### INSTRUCTIONS FOR THE TASK:
Only the lines from the one with "The *fastest* way" to the end of the data below should be given again, exactly as written.

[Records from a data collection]
********
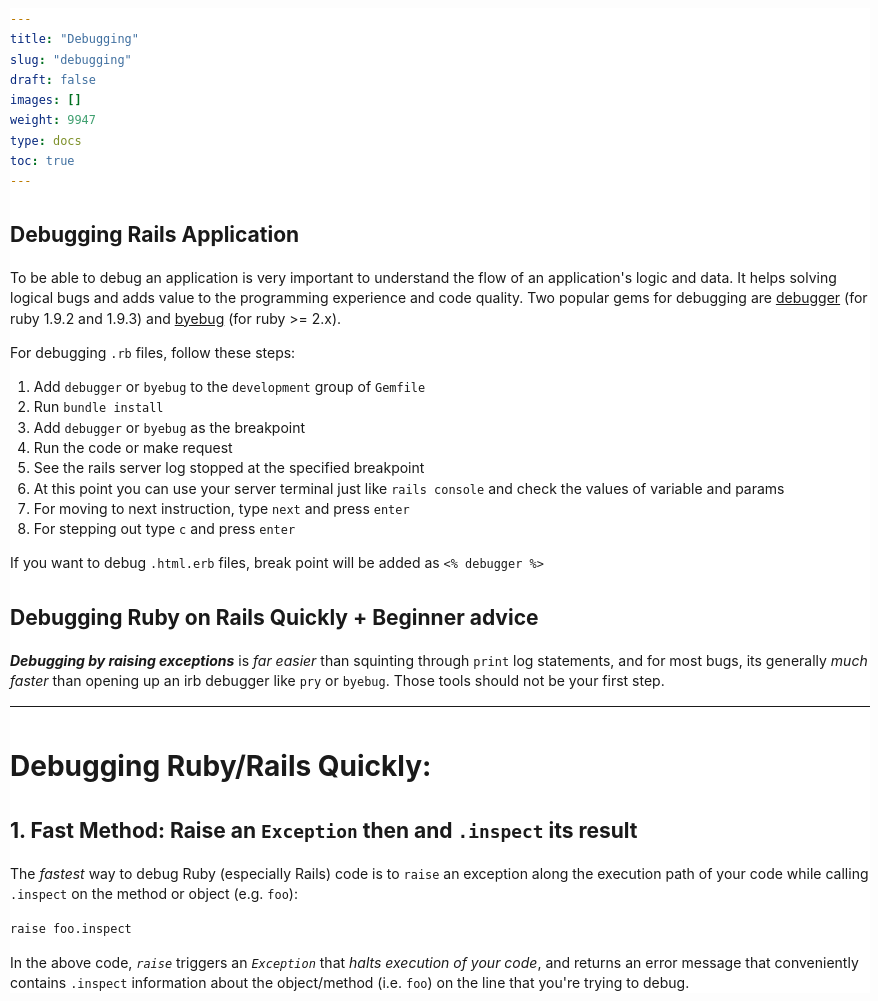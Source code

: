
 ```yaml
---
title: "Debugging"
slug: "debugging"
draft: false
images: []
weight: 9947
type: docs
toc: true
---
```


## Debugging Rails Application
To be able to debug an application is very important to understand the flow of an application's logic and data. It helps solving logical bugs and adds value to the programming experience and code quality.
Two popular gems for debugging are [debugger][1] (for ruby 1.9.2 and 1.9.3) and [byebug][2] (for ruby >= 2.x).

For debugging `.rb` files, follow these steps:

 1. Add `debugger` or `byebug` to the `development` group of `Gemfile`
 2. Run `bundle install`
 3. Add `debugger` or `byebug` as the breakpoint
 4. Run the code or make request
 5. See the rails server log stopped at the specified breakpoint
 6. At this point you can use your server terminal just like `rails console` and check the values of variable and params
 7. For moving to next instruction, type `next` and press `enter`
 8. For stepping out type `c` and press `enter`

If you want to debug `.html.erb` files, break point will be added as `<% debugger %>`

  [1]: https://github.com/cldwalker/debugger
  [2]: https://github.com/deivid-rodriguez/byebug

## Debugging Ruby on Rails Quickly + Beginner advice
***Debugging by raising exceptions*** is *far easier* than squinting through `print` log statements, and for most bugs, its generally *much faster* than opening up an irb debugger like `pry` or `byebug`.  Those tools should not be your first step. 

-------------------
<h1>Debugging Ruby/Rails Quickly:</h1>


<h2>1. Fast Method:  Raise an <code>Exception</code> then and <code>.inspect</code> its result</h2>

The *fastest* way to debug Ruby (especially Rails) code is to ```raise``` an exception along the execution path of your code while calling ```.inspect``` on the method or object (e.g. ```foo```):


    raise foo.inspect

In the above code, *`raise`* triggers an *`Exception`* that *halts execution of your code*, and returns an error message that conveniently contains `.inspect` information about the object/method (i.e. `foo`) on the line that you're trying to debug.  


  [1]: https://en.wikipedia.org/wiki/Integrated_development_environment
  [2]: https://en.wikipedia.org/wiki/Graphical_user_interface
  [3]: http://i.stack.imgur.com/pZQO7.png
  [1]: https://github.com/pry/pry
********
### EXERCISE SOLUTION:
The *fastest* way to debug Ruby (especially Rails) code is to ```raise``` an exception along the execution path of your code while calling ```.inspect``` on the method or object (e.g. ```foo```):


    raise foo.inspect

In the above code, *`raise`* triggers an *`Exception`* that *halts execution of your code*, and returns an error message that conveniently contains `.inspect` information about the object/method (i.e. `foo`) on the line that you're trying to debug.  


  [1]: https://en.wikipedia.org/wiki/Integrated_development_environment
  [2]: https://en.wikipedia.org/wiki/Graphical_user_interface
  [3]: http://i.stack.imgur.com/pZQO7.png
  [1]: https://github.com/pry/pry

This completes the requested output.